On 29th of June 1882, Franz Seldte was born. He would found and lead the paramilitary organization Stahlhelm and become National Minister of Labor during the Third Reich.
During the chaotic Weimar era in Germany, many of the political parties had paramilitary organizations that would pave the way for their own party or protect its meetings. The largest paramilitary organization was the Reichsbanner Schwarz-Rot-Gold of the Republic, affiliated with the Social Democrats and Liberals, and according to their own statement, they had three million members in 1932. The Communist Party had Rotfrontkämpferbund, which ended up in very bloody conflicts with the National Socialist stormtroopers, Sturmabteilung (SA) and Schutzstaffel (SS).
Among all these groups was also Stahlhelm (steel helmet), which with its 500,000 members in 1930 was Germany’s second largest paramilitary organization and was attached to Alfred Hugenberg’s German National People’s Party DNVP. The DNVP was a nationalist-reactionary party that worked to reintroduce the German monarchy and was supported by major proprietors and industrial magnates to pursue a pro-capitalist policy. Stahlhelm, however, was more radical than the DNVP and was closer to national socialism, even though they were referred to as “German fascists”. Particularly with regard to the Jewish issue, Stahlhelm held a radical line, banning Jews from entering the organization.
The founder of Stahlhelm, Franz Seldte, was born on June 29, 1882, in Magdeburg.
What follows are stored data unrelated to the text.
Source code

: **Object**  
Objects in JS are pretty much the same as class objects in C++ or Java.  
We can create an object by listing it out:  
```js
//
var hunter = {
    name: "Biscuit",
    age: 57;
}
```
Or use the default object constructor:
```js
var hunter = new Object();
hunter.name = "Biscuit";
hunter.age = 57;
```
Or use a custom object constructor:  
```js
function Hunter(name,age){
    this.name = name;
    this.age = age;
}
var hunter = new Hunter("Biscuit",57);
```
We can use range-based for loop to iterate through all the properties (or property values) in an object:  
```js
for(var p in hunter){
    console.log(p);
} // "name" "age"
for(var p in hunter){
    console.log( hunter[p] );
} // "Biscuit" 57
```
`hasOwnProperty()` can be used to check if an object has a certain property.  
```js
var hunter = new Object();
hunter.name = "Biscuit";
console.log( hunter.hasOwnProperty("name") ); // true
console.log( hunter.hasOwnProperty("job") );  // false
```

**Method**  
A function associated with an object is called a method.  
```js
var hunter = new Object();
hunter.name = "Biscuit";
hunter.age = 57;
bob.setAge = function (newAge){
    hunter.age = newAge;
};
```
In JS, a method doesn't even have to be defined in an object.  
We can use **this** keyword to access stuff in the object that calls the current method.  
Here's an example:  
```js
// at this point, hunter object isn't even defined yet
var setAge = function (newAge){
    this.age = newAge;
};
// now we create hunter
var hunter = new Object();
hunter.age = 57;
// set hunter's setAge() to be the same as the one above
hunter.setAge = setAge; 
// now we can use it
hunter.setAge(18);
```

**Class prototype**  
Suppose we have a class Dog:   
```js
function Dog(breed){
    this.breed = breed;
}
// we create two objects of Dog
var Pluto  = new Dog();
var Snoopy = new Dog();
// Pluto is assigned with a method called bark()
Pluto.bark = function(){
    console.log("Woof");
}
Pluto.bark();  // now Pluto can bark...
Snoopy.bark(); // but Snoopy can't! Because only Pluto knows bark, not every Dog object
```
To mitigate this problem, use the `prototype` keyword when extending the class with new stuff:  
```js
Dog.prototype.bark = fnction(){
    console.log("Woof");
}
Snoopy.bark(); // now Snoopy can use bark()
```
Seldte was the son of a factory owner who produced chemical products. He studied chemistry at the universities of Braunschweig and Greifswald and in 1908 he took over his father’s factory. During the First World War, Seldte was wounded and awarded the first and second class crosses. At the Battle of Somme, a grenade had worn off Seldt’s left arm and he was forced to replace the lost arm with a prosthesis. Despite this, Seld wanted to return to the battles at the front but his application was rejected because of his disability. He instead became a military reporter and in 1918 he became a reserve officer. That same year he founded Stahlhelm, or Stahlhelm, Bund der Frontsoldaten as it was called. As the name suggests, the organization included war veterans from the First World War.
Stahlhelm was aiming to overthrow the Weimar Republic. After the failed Kappkuppen in 1920 – a national conservative attempt to overthrow the republic and reintroduce the monarchy – where Stahlhelm participated, the freikorps dissolved and many freikorps soldiers joined Stahlhelm. By this time, Stahlhelm also received political support from Benito Mussolini, who would take power in Italy a few years later.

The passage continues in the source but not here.